In a recent rural project at Mt Barker, Wanaka, we installed a complex yet highly efficient off-grid system that involved utilising power from sun, wood and gas for water and home heating. Here is more about that project and how the various components of the integrated heating system work together for maximum efficiency.
Three energy sources work together
All three sources of energy - sun, wood and gas - are set up to contribute to the heating and hot water for summer and winter:
Summer: solar contributes most, if not all, hot water; gas is backup
Winter: solar contributes what it can; gas and wood fire are backup
Thermal store hub
The Rotex Sanicube thermal store is the hub for the hot water and heating and can collect the energy from various sources and deliver the heated water to various locations/requirements.
Wood fired boiler
The main source of hot water for the thermal store in winter is a Thermalux Linea 20kW wood fired boiler powered by a Linea wood burner. This wood burner has a glass front as a normal freestanding fire would have, but instead of a standard wetback, the fire has a water jacket that sits on three sides of the fire box and is able to generate up to 20kW of hot water quickly and deliver up to 8kw of heat to the room .
The heated water is delivered to the thermal store by a low energy pump and heats the thermal store directly without a heat exchanger.
The photovoltaic solar panels provide all the energy to power the home. Any excess energy is directed to the Rotex thermal store to heat the water via an electric element, effectively acting as a “battery”.
Gas hot water
There is a Rinnai Infinity gas continuous water heater also connected to the Rotex thermal store. This provides an on-demand boost to the hot water should the solar or other energy sources not provide the hot water or heating demand required.
The Rinnai is connected to heat the body of water within the tank (so not connected to a heat exchanger) and is regulated by a controller to run by a time period on/off setting to allow the other energy sources to provide as much energy as possible. The time period settings will power up the Rinnai and pump at a pre-set time and can be adjusted to suit the highest demand times for domestic hot water and central heating.
The Rinnai will only boost the water temperature up to 60°c in the middle of the Rotex. The boosting will only be adding to the heated water already in the Rotex (assuming the PV solar and wetback have raised the water temperature to say 40°c, the Rinnai will only heat up the water the extra 20°c required). This will happen if a large demand of water has been used and the solar and wetback do not have time to recover.
The Rinnai is a very efficient water heater and, if required, could heat the entire 500L in approximately 30 minutes. An electric element would take approximately 6 hours, which is very slow recovery. A standard central heating boiler can produce 24kw or 37kW of energy, while the Rinnai can produce 56kW for a much smaller and controllable unit. The Rinnai will heat very quickly and keep up with huge demands if required.
The Rinnai makes system integration with the solar and wetback easy by allowing the renewable energy sources to operate first and then boost only if required.
The Rotex thermal store allows for water stratification – meaning that the temperatures can be set to achieve different temperatures within the tank at different levels.
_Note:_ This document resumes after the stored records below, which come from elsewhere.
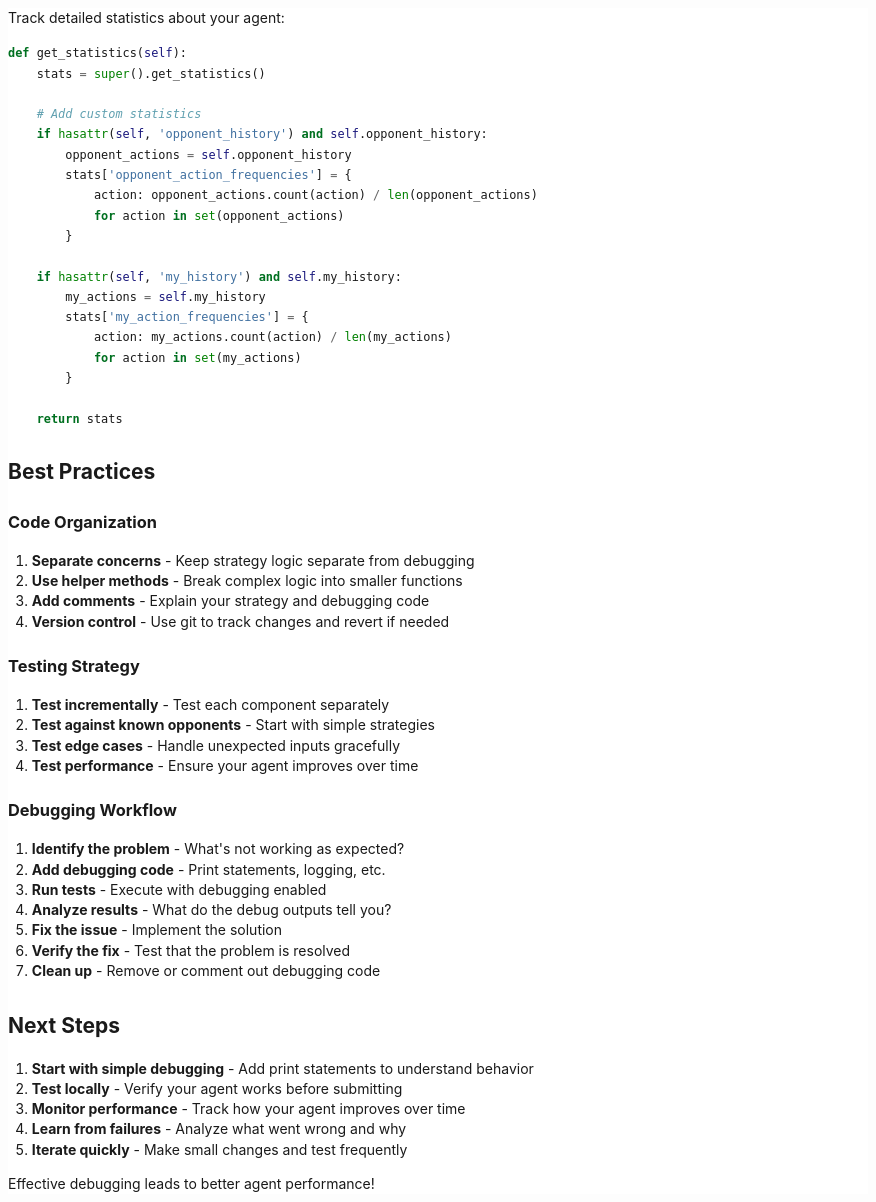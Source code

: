 Track detailed statistics about your agent:
```python
def get_statistics(self):
    stats = super().get_statistics()
    
    # Add custom statistics
    if hasattr(self, 'opponent_history') and self.opponent_history:
        opponent_actions = self.opponent_history
        stats['opponent_action_frequencies'] = {
            action: opponent_actions.count(action) / len(opponent_actions)
            for action in set(opponent_actions)
        }
    
    if hasattr(self, 'my_history') and self.my_history:
        my_actions = self.my_history
        stats['my_action_frequencies'] = {
            action: my_actions.count(action) / len(my_actions)
            for action in set(my_actions)
        }
    
    return stats
```

## Best Practices

### Code Organization
1. **Separate concerns** - Keep strategy logic separate from debugging
2. **Use helper methods** - Break complex logic into smaller functions
3. **Add comments** - Explain your strategy and debugging code
4. **Version control** - Use git to track changes and revert if needed

### Testing Strategy
1. **Test incrementally** - Test each component separately
2. **Test against known opponents** - Start with simple strategies
3. **Test edge cases** - Handle unexpected inputs gracefully
4. **Test performance** - Ensure your agent improves over time

### Debugging Workflow
1. **Identify the problem** - What's not working as expected?
2. **Add debugging code** - Print statements, logging, etc.
3. **Run tests** - Execute with debugging enabled
4. **Analyze results** - What do the debug outputs tell you?
5. **Fix the issue** - Implement the solution
6. **Verify the fix** - Test that the problem is resolved
7. **Clean up** - Remove or comment out debugging code

## Next Steps

1. **Start with simple debugging** - Add print statements to understand behavior
2. **Test locally** - Verify your agent works before submitting
3. **Monitor performance** - Track how your agent improves over time
4. **Learn from failures** - Analyze what went wrong and why
5. **Iterate quickly** - Make small changes and test frequently

Effective debugging leads to better agent performance! 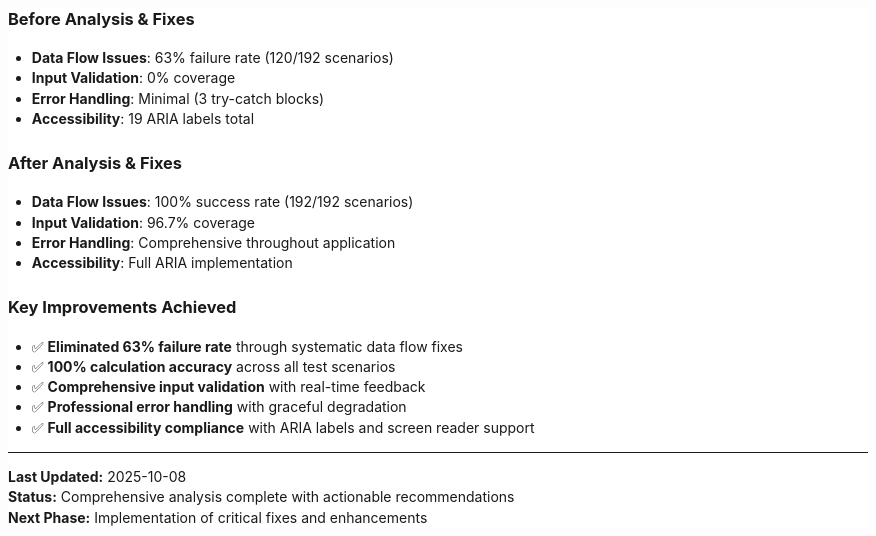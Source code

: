 ### **Before Analysis & Fixes**

- **Data Flow Issues**: 63% failure rate (120/192 scenarios)
- **Input Validation**: 0% coverage
- **Error Handling**: Minimal (3 try-catch blocks)
- **Accessibility**: 19 ARIA labels total

### **After Analysis & Fixes**

- **Data Flow Issues**: 100% success rate (192/192 scenarios)
- **Input Validation**: 96.7% coverage
- **Error Handling**: Comprehensive throughout application
- **Accessibility**: Full ARIA implementation

### **Key Improvements Achieved**

- ✅ **Eliminated 63% failure rate** through systematic data flow fixes
- ✅ **100% calculation accuracy** across all test scenarios
- ✅ **Comprehensive input validation** with real-time feedback
- ✅ **Professional error handling** with graceful degradation
- ✅ **Full accessibility compliance** with ARIA labels and screen reader support

---

**Last Updated:** 2025-10-08  
**Status:** Comprehensive analysis complete with actionable recommendations  
**Next Phase:** Implementation of critical fixes and enhancements
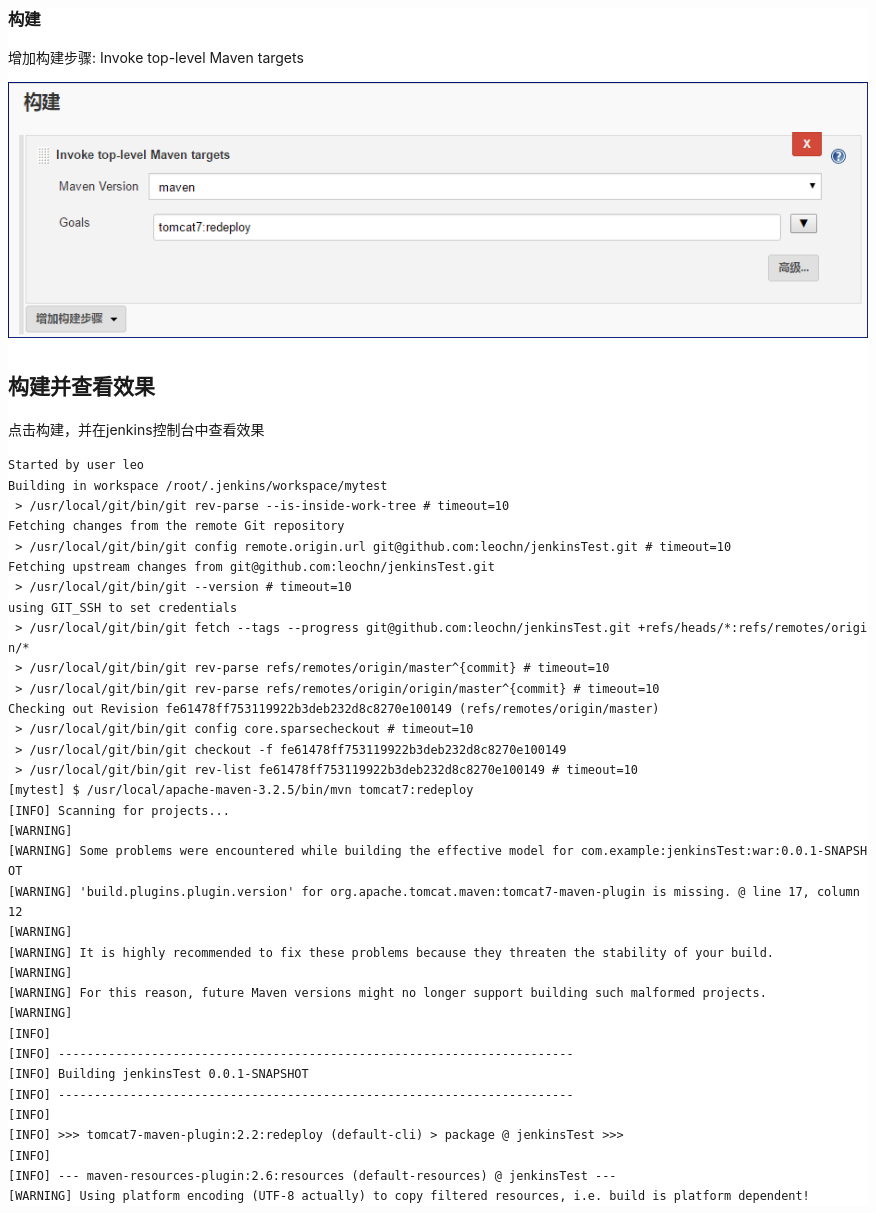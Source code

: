 ### 构建
增加构建步骤: Invoke top-level Maven targets

![添加构建](./images/添加构建.png)

## 构建并查看效果
点击构建，并在jenkins控制台中查看效果
```
Started by user leo
Building in workspace /root/.jenkins/workspace/mytest
 > /usr/local/git/bin/git rev-parse --is-inside-work-tree # timeout=10
Fetching changes from the remote Git repository
 > /usr/local/git/bin/git config remote.origin.url git@github.com:leochn/jenkinsTest.git # timeout=10
Fetching upstream changes from git@github.com:leochn/jenkinsTest.git
 > /usr/local/git/bin/git --version # timeout=10
using GIT_SSH to set credentials 
 > /usr/local/git/bin/git fetch --tags --progress git@github.com:leochn/jenkinsTest.git +refs/heads/*:refs/remotes/origin/*
 > /usr/local/git/bin/git rev-parse refs/remotes/origin/master^{commit} # timeout=10
 > /usr/local/git/bin/git rev-parse refs/remotes/origin/origin/master^{commit} # timeout=10
Checking out Revision fe61478ff753119922b3deb232d8c8270e100149 (refs/remotes/origin/master)
 > /usr/local/git/bin/git config core.sparsecheckout # timeout=10
 > /usr/local/git/bin/git checkout -f fe61478ff753119922b3deb232d8c8270e100149
 > /usr/local/git/bin/git rev-list fe61478ff753119922b3deb232d8c8270e100149 # timeout=10
[mytest] $ /usr/local/apache-maven-3.2.5/bin/mvn tomcat7:redeploy
[INFO] Scanning for projects...
[WARNING] 
[WARNING] Some problems were encountered while building the effective model for com.example:jenkinsTest:war:0.0.1-SNAPSHOT
[WARNING] 'build.plugins.plugin.version' for org.apache.tomcat.maven:tomcat7-maven-plugin is missing. @ line 17, column 12
[WARNING] 
[WARNING] It is highly recommended to fix these problems because they threaten the stability of your build.
[WARNING] 
[WARNING] For this reason, future Maven versions might no longer support building such malformed projects.
[WARNING] 
[INFO]                                                                         
[INFO] ------------------------------------------------------------------------
[INFO] Building jenkinsTest 0.0.1-SNAPSHOT
[INFO] ------------------------------------------------------------------------
[INFO] 
[INFO] >>> tomcat7-maven-plugin:2.2:redeploy (default-cli) > package @ jenkinsTest >>>
[INFO] 
[INFO] --- maven-resources-plugin:2.6:resources (default-resources) @ jenkinsTest ---
[WARNING] Using platform encoding (UTF-8 actually) to copy filtered resources, i.e. build is platform dependent!
```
Bottom of the tank set to 30-40 degrees to use for underfloor heating
Middle of the tank at 40-60 degrees for domestic hot water
Top of the tank at 60-80 degrees for radiators
Using the stratification within the tank allows the use of the various heating and hot water requirements to be delivered with maximum efficiency. The Rotex also has 90-100mm of insulation which is double that of the standard domestic hot water cylinder.
The bottom electric heating element will draw energy from the PV solar to heat the water from the bottom of the tank upwards. This allows as much energy to be added to the tank as possible from the solar PV. The top element can be used to heat the top of the tank for domestic hot water requirements in the event of a breakdown of the other systems.
Monitoring of energy consumption
While this is an energy efficient system, like any heating system, it will be worthwhile to monitor power consumption to maximise the times of the highest power usage with the maximum solar generation. The shoulder season and winter will utilise the gas boosting more often because of the heating demand within the home and more limited PV solar generation.
We advise and help our clients to take the time to monitor how best to utilise the heating. The best way to do this is to set the underfloor heating to 18°c. If you find that this is not warm enough for your comfort, add another degree at the wall thermostat and carry on until you find the temperature that is comfortable. The higher the temperature you need for comfort will require a higher energy demand from the Rotex, which then requires more energy to be produced from the energy sources.
The radiators are a quick form of heat for the bedrooms, but due to the higher temperature required to provide heat they will use more energy in a short space of time. Again, it is best to monitor the heating and times required for your comfort and what the ultimate temperature setting the radiator thermostatic valve is to be set at. The radiators can be used to take the chill off the room or toasty warm which will pre-set the demand on the Rotex and energy/heated water to be replaced.
The heating of the underfloor is controlled by Neostat thermostats and can be adjusted by time and temperature. The times can be set to when you want the heating on and off and the same for the radiators. If the fire is on and the room gets to the pre-set temperature on the thermostat (e.g. 19°c) then the floor zone will go off, saving energy and heated water from the Rotex.